### DIRECTIONS FOR THIS TASK
Records follow. Print exactly the lines from the one that has "fig, ax = plt.subplots()" through the one that has "For examples, visit", inclusive, and omit the pictures.

### DATASET RECORDS
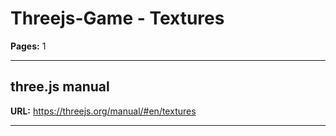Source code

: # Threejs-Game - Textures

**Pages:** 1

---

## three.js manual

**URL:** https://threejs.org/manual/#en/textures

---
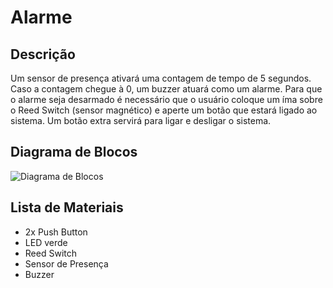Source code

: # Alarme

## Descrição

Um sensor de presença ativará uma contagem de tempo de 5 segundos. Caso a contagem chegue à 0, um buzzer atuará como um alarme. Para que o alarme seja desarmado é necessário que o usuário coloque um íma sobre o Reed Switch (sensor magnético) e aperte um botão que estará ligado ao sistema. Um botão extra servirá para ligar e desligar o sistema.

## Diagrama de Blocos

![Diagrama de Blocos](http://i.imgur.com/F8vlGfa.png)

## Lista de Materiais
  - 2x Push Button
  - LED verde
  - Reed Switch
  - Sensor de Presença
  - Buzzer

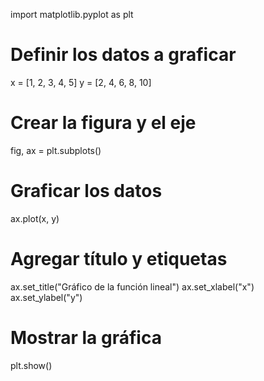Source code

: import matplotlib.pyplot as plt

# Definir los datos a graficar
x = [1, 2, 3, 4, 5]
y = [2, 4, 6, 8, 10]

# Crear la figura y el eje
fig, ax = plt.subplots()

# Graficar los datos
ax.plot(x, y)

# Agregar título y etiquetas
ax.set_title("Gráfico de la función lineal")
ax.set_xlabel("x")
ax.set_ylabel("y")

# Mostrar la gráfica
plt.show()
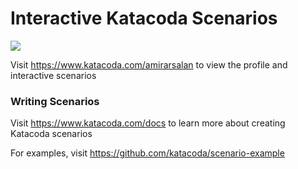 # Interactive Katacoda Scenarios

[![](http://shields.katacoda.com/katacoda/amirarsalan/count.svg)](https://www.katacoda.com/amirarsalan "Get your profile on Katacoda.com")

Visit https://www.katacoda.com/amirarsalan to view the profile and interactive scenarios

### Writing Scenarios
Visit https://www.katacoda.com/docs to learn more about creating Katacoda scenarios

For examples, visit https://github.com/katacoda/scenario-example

==

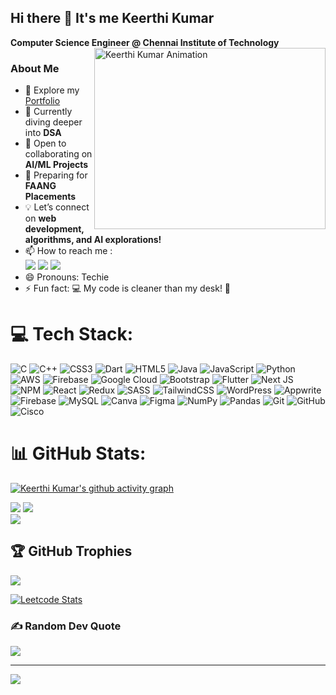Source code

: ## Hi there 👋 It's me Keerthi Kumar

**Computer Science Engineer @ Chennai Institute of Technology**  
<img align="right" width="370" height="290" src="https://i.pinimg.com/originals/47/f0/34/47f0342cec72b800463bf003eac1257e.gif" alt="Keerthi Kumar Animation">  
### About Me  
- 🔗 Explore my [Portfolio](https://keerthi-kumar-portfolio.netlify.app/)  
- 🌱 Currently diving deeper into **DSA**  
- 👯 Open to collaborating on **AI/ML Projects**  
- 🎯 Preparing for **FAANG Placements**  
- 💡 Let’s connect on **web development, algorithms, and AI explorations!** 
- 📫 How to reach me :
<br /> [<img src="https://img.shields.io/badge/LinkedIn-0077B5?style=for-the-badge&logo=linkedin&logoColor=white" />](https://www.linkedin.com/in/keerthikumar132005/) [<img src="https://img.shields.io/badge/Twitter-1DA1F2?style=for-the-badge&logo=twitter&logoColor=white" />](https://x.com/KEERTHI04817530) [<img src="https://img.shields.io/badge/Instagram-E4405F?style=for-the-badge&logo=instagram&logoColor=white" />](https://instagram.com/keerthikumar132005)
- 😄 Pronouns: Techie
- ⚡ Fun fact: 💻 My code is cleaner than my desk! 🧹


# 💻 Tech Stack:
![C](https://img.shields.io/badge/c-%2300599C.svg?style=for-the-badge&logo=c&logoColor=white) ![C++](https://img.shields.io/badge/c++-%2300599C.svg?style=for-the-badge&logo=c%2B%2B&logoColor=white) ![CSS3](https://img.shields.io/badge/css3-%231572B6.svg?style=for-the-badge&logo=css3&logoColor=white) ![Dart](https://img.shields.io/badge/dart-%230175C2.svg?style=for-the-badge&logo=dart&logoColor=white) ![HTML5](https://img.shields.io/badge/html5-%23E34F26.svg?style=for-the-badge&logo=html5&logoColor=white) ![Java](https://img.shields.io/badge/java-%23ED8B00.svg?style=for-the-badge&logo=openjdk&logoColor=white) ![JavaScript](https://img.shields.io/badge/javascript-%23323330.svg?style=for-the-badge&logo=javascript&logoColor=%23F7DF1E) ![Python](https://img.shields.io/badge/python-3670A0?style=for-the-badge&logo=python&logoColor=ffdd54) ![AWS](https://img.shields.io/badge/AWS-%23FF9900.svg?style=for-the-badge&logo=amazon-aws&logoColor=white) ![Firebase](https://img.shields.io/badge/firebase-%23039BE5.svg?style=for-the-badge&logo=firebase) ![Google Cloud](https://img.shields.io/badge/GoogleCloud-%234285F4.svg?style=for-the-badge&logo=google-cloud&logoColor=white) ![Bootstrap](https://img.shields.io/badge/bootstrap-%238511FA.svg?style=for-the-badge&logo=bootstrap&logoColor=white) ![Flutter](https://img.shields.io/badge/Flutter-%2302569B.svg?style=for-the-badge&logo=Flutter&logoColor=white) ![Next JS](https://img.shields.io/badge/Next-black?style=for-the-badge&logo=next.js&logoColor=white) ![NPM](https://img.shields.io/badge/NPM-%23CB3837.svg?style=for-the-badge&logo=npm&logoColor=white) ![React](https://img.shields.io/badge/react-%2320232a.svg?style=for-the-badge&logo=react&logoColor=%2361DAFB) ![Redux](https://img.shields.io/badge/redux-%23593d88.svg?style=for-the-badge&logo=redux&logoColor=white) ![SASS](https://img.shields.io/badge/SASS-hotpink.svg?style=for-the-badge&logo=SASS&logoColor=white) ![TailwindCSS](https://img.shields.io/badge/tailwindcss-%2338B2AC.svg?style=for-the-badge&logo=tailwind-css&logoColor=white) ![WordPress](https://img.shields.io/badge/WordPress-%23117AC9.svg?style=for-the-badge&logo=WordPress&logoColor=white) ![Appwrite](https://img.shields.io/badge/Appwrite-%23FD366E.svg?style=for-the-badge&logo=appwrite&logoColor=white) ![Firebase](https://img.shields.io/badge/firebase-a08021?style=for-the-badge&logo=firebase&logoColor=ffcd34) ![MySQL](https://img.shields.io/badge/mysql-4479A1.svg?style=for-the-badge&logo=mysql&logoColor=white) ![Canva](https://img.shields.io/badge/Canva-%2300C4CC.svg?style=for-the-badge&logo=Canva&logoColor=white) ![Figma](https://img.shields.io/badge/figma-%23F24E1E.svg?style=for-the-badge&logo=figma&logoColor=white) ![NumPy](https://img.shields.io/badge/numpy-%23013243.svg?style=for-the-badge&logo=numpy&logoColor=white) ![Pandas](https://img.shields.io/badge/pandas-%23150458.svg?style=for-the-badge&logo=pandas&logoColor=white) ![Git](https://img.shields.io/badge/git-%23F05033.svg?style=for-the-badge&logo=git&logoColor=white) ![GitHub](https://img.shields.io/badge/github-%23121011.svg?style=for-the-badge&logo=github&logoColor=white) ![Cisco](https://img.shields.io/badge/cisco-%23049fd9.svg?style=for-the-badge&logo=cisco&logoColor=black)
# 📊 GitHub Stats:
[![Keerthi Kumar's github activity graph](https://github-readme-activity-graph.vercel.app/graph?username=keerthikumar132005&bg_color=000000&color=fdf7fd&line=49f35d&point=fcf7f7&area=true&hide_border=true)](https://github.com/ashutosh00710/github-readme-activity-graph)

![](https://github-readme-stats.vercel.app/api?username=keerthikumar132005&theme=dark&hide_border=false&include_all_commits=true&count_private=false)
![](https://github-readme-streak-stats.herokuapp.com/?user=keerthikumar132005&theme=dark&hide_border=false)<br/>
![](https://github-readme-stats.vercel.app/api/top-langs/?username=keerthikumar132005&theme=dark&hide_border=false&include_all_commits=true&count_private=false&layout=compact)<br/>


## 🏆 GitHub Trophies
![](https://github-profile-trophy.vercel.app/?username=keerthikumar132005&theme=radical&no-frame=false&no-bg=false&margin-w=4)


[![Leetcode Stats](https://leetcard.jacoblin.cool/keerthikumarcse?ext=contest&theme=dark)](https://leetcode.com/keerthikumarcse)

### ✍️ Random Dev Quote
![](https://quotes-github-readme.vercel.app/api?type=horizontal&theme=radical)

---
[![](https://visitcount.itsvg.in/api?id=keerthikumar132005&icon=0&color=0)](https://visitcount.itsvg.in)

### EXERCISE SOLUTION
fig, ax = plt.subplots()

# Graficar los datos
ax.plot(x, y)

# Agregar título y etiquetas
ax.set_title("Gráfico de la función lineal")
ax.set_xlabel("x")
ax.set_ylabel("y")

# Mostrar la gráfica
plt.show()
 # Interactive Katacoda Scenarios

[![](http://shields.katacoda.com/katacoda/amirarsalan/count.svg)](https://www.katacoda.com/amirarsalan "Get your profile on Katacoda.com")

Visit https://www.katacoda.com/amirarsalan to view the profile and interactive scenarios

### Writing Scenarios
Visit https://www.katacoda.com/docs to learn more about creating Katacoda scenarios

For examples, visit https://github.com/katacoda/scenario-example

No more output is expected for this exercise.